Preparing the bedding
Tear newspaper into long strips about ½ to 1 inches wide. Place these in the top bin and moisten them with water. They should be damp, but not dripping wet. This will be the bedding for the worms.

Place the damp strips of paper into the worm bin. You will need a minimum of 3 inches of loose bedding, but it is best to fill the bin ½ to 2/3 full. Do not add water after the first set-up. The worms will produce their own moisture and will derive water from the food scraps.

Introducing the worms
You can purchase compost worms from local worm raisers, on the internet, or by mail order. Be sure you ask for composting worms. Some worms need to burrow in the soil and they will not be happy in a worm bin. Your worms will come in a bag, box or can. Just gently shake them into your prepared worm bin.

Once you have added your worms, put the lid on the worm bin. Make sure you have air holes poked in the top IF your bin appears to be airtight. Many of the plastic bins available for storage have relatively loose fitting lids, and no holes are necessary.

Feeding your worms
After your worms are settled in their new home, they will need to be fed. Begin adding small amounts of kitchen scraps each day. Do not add more than they seem to be eating. They particularly like coffee grounds, egg shells (crush them up before adding them), fruit peels, vegetable peels. You can even add small amounts of bread.

Do not feed meats, grease, or oils. Do not feed banana peels, unless they are organic. Feed only a few citrus peels at one time, and stay clear of the onion family. Adding a tablespoon or two of damp play sand will give them material to fill their crop which is a part of their digestive system.

A pound of worms will eat about a pound of waste per day. If you notice a lot of mold forming, you are overloading your bin, just back off until that matter is cleared up. It will not harm the worms – just let them catch up.

Taking care of the wormery
Worms are livestock, and must be cared for properly. Compost worms do not like excessive heat, and will not survive freezing temperatures. They are best cared for indoors.

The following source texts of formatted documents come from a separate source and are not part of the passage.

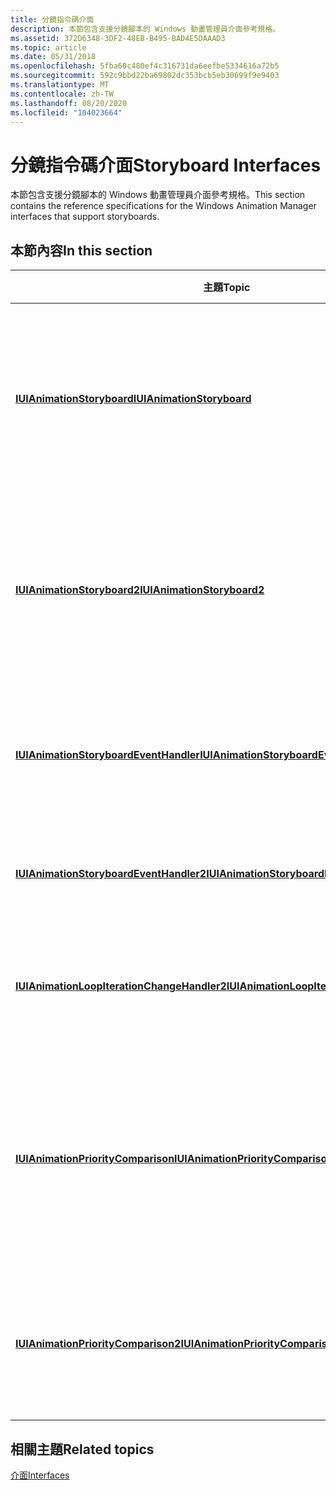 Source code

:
 ```yaml
---
title: 分鏡指令碼介面
description: 本節包含支援分鏡腳本的 Windows 動畫管理員介面參考規格。
ms.assetid: 372D6348-3DF2-48EB-B495-BAD4E5DAAAD3
ms.topic: article
ms.date: 05/31/2018
ms.openlocfilehash: 5fba60c480ef4c316731da6eefbe5334616a72b5
ms.sourcegitcommit: 592c9bbd22ba69802dc353bcb5eb30699f9e9403
ms.translationtype: MT
ms.contentlocale: zh-TW
ms.lasthandoff: 08/20/2020
ms.locfileid: "104023664"
---
```

# <a name="storyboard-interfaces"></a><span data-ttu-id="19147-103">分鏡指令碼介面</span><span class="sxs-lookup"><span data-stu-id="19147-103">Storyboard Interfaces</span></span>

<span data-ttu-id="19147-104">本節包含支援分鏡腳本的 Windows 動畫管理員介面參考規格。</span><span class="sxs-lookup"><span data-stu-id="19147-104">This section contains the reference specifications for the Windows Animation Manager interfaces that support storyboards.</span></span>

## <a name="in-this-section"></a><span data-ttu-id="19147-105">本節內容</span><span class="sxs-lookup"><span data-stu-id="19147-105">In this section</span></span>



| <span data-ttu-id="19147-106">主題</span><span class="sxs-lookup"><span data-stu-id="19147-106">Topic</span></span>                                                                                                 | <span data-ttu-id="19147-107">描述</span><span class="sxs-lookup"><span data-stu-id="19147-107">Description</span></span>                                                                                                           |
|-------------------------------------------------------------------------------------------------------|-----------------------------------------------------------------------------------------------------------------------|
| [<span data-ttu-id="19147-108">**IUIAnimationStoryboard**</span><span class="sxs-lookup"><span data-stu-id="19147-108">**IUIAnimationStoryboard**</span></span>](/windows/desktop/api/UIAnimation/nn-uianimation-iuianimationstoryboard)<br/>                                   | <span data-ttu-id="19147-109">定義分鏡腳本，其中包含一組相對於彼此同步的轉換。</span><span class="sxs-lookup"><span data-stu-id="19147-109">Defines a storyboard, which contains a group of transitions that are synchronized relative to one another.</span></span><br/> |
| [<span data-ttu-id="19147-110">**IUIAnimationStoryboard2**</span><span class="sxs-lookup"><span data-stu-id="19147-110">**IUIAnimationStoryboard2**</span></span>](/windows/win32/api/uianimation/nn-uianimation-iuianimationstoryboard2)<br/>                                 | <span data-ttu-id="19147-111">定義分鏡腳本，其中包含一組相對於彼此同步的轉換。</span><span class="sxs-lookup"><span data-stu-id="19147-111">Defines a storyboard, which contains a group of transitions that are synchronized relative to one another.</span></span><br/> |
| [<span data-ttu-id="19147-112">**IUIAnimationStoryboardEventHandler**</span><span class="sxs-lookup"><span data-stu-id="19147-112">**IUIAnimationStoryboardEventHandler**</span></span>](/windows/desktop/api/UIAnimation/nn-uianimation-iuianimationstoryboardeventhandler)<br/>           | <span data-ttu-id="19147-113">定義處理分鏡腳本狀態和更新事件的方法。</span><span class="sxs-lookup"><span data-stu-id="19147-113">Defines methods for handling status and update events for a storyboard.</span></span><br/>                                    |
| [<span data-ttu-id="19147-114">**IUIAnimationStoryboardEventHandler2**</span><span class="sxs-lookup"><span data-stu-id="19147-114">**IUIAnimationStoryboardEventHandler2**</span></span>](/windows/desktop/api/UIAnimation/nn-uianimation-iuianimationstoryboardeventhandler2)<br/>         | <span data-ttu-id="19147-115">定義處理分鏡腳本事件的方法。</span><span class="sxs-lookup"><span data-stu-id="19147-115">Defines methods for handling storyboard events.</span></span> <br/>                                                           |
| [<span data-ttu-id="19147-116">**IUIAnimationLoopIterationChangeHandler2**</span><span class="sxs-lookup"><span data-stu-id="19147-116">**IUIAnimationLoopIterationChangeHandler2**</span></span>](/windows/desktop/api/UIAnimation/nn-uianimation-iuianimationloopiterationchangehandler2)<br/> | <span data-ttu-id="19147-117">定義處理分鏡腳本迴圈反復專案事件的方法。</span><span class="sxs-lookup"><span data-stu-id="19147-117">Defines a method for handling storyboard loop iteration events.</span></span><br/>                                            |
| [<span data-ttu-id="19147-118">**IUIAnimationPriorityComparison**</span><span class="sxs-lookup"><span data-stu-id="19147-118">**IUIAnimationPriorityComparison**</span></span>](/windows/desktop/api/UIAnimation/nn-uianimation-iuianimationprioritycomparison)<br/>                   | <span data-ttu-id="19147-119">定義優先順序比較的方法，動畫管理員會使用此方法來解決排程衝突。</span><span class="sxs-lookup"><span data-stu-id="19147-119">Defines a method for priority comparison that the animation manager uses to resolve scheduling conflicts.</span></span><br/>  |
| [<span data-ttu-id="19147-120">**IUIAnimationPriorityComparison2**</span><span class="sxs-lookup"><span data-stu-id="19147-120">**IUIAnimationPriorityComparison2**</span></span>](/windows/desktop/api/UIAnimation/nn-uianimation-iuianimationprioritycomparison2)<br/>                 | <span data-ttu-id="19147-121">定義方法，透過優先權比較來解決排程衝突。</span><span class="sxs-lookup"><span data-stu-id="19147-121">Defines a method that resolves scheduling conflicts through priority comparison.</span></span><br/>                           |



 

## <a name="related-topics"></a><span data-ttu-id="19147-122">相關主題</span><span class="sxs-lookup"><span data-stu-id="19147-122">Related topics</span></span>

<dl> <dt>

[<span data-ttu-id="19147-123">介面</span><span class="sxs-lookup"><span data-stu-id="19147-123">Interfaces</span></span>](windows-animation-reference.md)
</dt> </dl>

If we are comfortable, they are comfortable. If you must keep a bin outdoors, it should never be in direct sun, and should be brought indoors when any frost is expected.

Monitor the moisture. The bedding should remain moist, but should never be soggy. If there is excessive moisture in the bottom of the bin, add more bedding and check your drainage holes.

Harvesting the castings
You will notice that your bin may start to get full of castings - castings look like crumbly coffee grounds – and you will want to harvest. There are several ways to harvest.

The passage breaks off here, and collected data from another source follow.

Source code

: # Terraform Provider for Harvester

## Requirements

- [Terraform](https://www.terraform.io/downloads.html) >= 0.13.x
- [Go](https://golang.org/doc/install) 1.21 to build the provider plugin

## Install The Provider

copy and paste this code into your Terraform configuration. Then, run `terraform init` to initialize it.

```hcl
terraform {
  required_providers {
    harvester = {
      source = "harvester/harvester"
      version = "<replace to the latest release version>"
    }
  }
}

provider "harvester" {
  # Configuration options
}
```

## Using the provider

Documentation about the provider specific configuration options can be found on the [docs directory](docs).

  • Upward migration - Add a new worm bin on top of the first, making sure the holes in the bottom are smooth and large enough for the worms to crawl through. Prepare it the same way you did the first one, with bedding. Start putting the worm food in the second bin, and the worms will eventually move to the top bin. After they do, remove the first worm bin and use the castings.
  • Horizontal migration - Push the contents of the bin to one side. Place new bedding and food on the empty side. In a few weeks, the worms will have migrated to the newly prepared side allowing you to harvest the castings.
  • Pile & scrape - Turn the contents of the entire bin out on a dampened tarp or plastic sheet, under bright light. Pile it up high in the middle and wait a while. The worms will migrate down to the damp lower layer to get away from the light and you can scrape the castings off the top. Return the worms to a newly prepared bin.

How to use the castings

  • Containers – mix a few handfuls of castings into your potting soil before you plant. The castings are non-burning, so there is no need to worry about measuring or using too much. You can use up to 25% castings for lush, healthy growth.
  • Vegetable beds – mix a handful of castings into the soil before planting transplants or seeds.
  • Garden Soil – sprinkle a few handfuls of castings around your plants and lightly work it into the soil. Water in, and cover with mulch.
  • Liquid Fertilizer – add one cup of castings to a gallon of water. Stir and let it steep for a week. This makes and excellent liquid plant food or foliar spray.